## Document images with source code
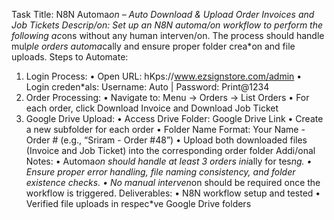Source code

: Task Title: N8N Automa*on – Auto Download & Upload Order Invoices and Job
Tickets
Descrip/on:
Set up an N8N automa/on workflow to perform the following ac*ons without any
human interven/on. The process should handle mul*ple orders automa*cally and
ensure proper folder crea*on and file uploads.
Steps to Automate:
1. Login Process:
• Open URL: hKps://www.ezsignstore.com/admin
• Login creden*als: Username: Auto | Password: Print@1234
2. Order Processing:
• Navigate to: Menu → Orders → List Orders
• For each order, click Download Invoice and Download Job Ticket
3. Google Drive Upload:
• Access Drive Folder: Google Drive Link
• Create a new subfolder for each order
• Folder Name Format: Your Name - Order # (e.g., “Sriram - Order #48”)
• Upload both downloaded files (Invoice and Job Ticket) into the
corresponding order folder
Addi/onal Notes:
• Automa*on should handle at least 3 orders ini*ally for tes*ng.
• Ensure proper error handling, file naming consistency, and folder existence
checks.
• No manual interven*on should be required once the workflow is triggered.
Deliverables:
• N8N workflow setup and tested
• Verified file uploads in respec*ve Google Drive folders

---

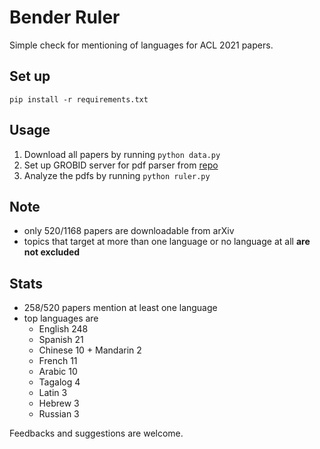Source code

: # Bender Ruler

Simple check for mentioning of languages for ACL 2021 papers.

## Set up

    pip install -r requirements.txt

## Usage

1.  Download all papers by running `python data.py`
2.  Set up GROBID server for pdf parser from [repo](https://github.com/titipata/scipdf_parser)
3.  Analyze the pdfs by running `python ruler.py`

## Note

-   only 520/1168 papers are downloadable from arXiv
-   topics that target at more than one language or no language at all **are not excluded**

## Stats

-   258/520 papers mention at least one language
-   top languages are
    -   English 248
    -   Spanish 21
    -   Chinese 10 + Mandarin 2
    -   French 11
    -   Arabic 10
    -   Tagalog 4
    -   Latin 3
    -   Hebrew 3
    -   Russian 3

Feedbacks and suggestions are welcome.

* * *

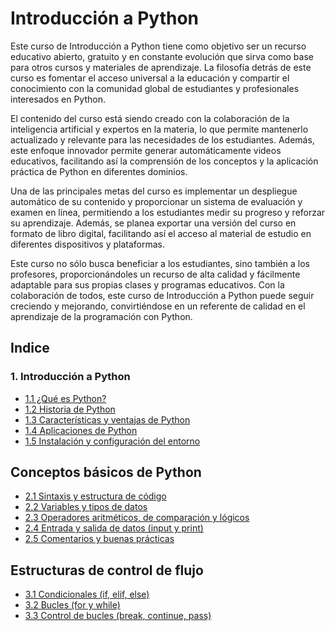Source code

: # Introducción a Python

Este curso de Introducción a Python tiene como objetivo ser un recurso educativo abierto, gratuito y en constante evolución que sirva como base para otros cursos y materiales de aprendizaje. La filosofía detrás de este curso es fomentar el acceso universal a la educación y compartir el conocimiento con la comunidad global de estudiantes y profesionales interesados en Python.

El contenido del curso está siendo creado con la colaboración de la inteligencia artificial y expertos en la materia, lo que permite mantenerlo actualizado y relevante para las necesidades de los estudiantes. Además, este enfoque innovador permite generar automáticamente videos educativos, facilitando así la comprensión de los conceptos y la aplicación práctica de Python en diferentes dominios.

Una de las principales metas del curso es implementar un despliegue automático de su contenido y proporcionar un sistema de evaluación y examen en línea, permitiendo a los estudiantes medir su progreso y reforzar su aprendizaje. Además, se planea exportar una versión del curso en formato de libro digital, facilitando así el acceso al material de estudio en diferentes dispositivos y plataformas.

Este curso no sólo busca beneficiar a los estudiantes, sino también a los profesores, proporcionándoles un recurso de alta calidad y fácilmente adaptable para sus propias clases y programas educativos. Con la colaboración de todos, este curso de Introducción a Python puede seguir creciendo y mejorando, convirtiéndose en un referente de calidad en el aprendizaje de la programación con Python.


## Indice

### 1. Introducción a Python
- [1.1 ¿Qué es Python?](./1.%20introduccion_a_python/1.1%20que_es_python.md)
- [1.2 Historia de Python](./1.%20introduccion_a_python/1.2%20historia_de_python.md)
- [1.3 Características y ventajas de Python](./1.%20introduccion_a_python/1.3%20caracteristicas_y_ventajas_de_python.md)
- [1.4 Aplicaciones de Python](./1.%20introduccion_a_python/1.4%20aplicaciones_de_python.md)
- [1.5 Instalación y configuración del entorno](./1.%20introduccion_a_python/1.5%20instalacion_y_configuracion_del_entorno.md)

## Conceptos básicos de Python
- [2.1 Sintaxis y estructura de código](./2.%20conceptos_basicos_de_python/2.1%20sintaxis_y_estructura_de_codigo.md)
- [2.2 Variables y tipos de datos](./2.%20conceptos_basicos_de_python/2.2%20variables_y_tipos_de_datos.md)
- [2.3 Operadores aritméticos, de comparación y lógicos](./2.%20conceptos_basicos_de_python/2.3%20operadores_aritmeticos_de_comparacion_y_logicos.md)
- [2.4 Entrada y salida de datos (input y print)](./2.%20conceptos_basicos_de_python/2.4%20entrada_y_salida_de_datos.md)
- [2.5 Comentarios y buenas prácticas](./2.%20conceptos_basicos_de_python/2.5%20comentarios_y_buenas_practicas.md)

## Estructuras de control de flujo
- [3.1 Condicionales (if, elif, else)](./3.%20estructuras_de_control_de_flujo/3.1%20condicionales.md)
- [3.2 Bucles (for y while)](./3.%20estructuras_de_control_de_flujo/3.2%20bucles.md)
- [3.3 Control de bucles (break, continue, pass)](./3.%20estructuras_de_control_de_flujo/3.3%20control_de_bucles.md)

## What you are asked to do
Looking at the data above, write out exactly the lines that start at the one containing "Google Drive Link" and end at the one containing "Google Drive folders"; include both and nothing beyond.

## Response
• Access Drive Folder: Google Drive Link
• Create a new subfolder for each order
• Folder Name Format: Your Name - Order # (e.g., “Sriram - Order #48”)
• Upload both downloaded files (Invoice and Job Ticket) into the
corresponding order folder
Addi/onal Notes:
• Automa*on should handle at least 3 orders ini*ally for tes*ng.
• Ensure proper error handling, file naming consistency, and folder existence
checks.
• No manual interven*on should be required once the workflow is triggered.
Deliverables:
• N8N workflow setup and tested
• Verified file uploads in respec*ve Google Drive folders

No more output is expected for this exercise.